Saturday December 16 2023
eacop

TotalEnergies employees work during construction at the central processing facility in Buliisa, Uganda on February 20, 2023. PHOTO | AFP

By Julius Barigaba

Forty-two families in Uganda’s oil-belt are staring at displacement after a court ordered that the households be evicted from their land before compensation to make way for Tilenga Project – the country’s biggest upstream development that is operated by French energy giant TotalEnergies – which will produce 190,000 barrels of oil per day.

The High Court in Hoima ruled on December 8, 2023 that the families’ compensation be deposited in court, to be processed after TotalEnergies E&P (U) BV has taken over the land. The French company is acquiring the land on behalf of the Ministry of Energy.

Uganda government sued the landowners on December 4, 2023, and its main prayer was that court allows the Ministry of Energy to compulsorily acquire the land and deposit compensation for the project affected persons (PAPs) in court, pending resolution of their disputes.

Read: Did Ugandan watchdog go soft on Eacop?
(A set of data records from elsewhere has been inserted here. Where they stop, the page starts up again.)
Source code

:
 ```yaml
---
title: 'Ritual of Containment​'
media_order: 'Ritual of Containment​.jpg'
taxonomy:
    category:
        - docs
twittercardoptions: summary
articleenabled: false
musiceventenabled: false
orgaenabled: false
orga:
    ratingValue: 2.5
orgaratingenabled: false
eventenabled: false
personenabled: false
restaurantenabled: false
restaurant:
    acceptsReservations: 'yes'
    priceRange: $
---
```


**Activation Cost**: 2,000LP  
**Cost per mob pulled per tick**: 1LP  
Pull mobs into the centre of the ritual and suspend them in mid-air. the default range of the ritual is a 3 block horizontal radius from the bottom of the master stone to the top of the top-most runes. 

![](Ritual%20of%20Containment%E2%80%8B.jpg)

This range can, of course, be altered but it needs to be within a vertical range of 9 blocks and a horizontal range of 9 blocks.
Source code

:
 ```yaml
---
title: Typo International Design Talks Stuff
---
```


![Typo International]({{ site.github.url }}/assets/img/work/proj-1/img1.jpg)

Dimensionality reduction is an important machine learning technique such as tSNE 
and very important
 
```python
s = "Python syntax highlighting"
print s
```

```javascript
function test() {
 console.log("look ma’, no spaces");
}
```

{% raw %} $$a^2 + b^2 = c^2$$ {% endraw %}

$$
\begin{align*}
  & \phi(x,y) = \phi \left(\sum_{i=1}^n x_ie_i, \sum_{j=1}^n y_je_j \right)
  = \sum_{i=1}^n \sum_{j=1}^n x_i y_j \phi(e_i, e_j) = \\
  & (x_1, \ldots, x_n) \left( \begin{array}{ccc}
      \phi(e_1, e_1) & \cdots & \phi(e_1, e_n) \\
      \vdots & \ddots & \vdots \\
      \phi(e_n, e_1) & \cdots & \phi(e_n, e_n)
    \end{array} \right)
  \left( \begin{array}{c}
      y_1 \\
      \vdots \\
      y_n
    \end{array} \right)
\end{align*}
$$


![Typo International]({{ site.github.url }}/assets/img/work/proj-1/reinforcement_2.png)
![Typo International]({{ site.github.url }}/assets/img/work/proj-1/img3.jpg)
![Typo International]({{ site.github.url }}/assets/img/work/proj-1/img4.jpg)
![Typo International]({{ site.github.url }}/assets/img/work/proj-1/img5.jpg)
The ruling, which was delivered on Friday December 8 2023, came after Uganda’s Ministry of Energy and Mineral Development filed a court case against 42 households whose land in Buliisa District is being compulsorily acquired for the Tilenga oil project.

According to court records, 16 landowners rejected the compensation value on the grounds that it is low; 18 are claimants to land over which there are running ownership disputes, while seven landlords are unknown.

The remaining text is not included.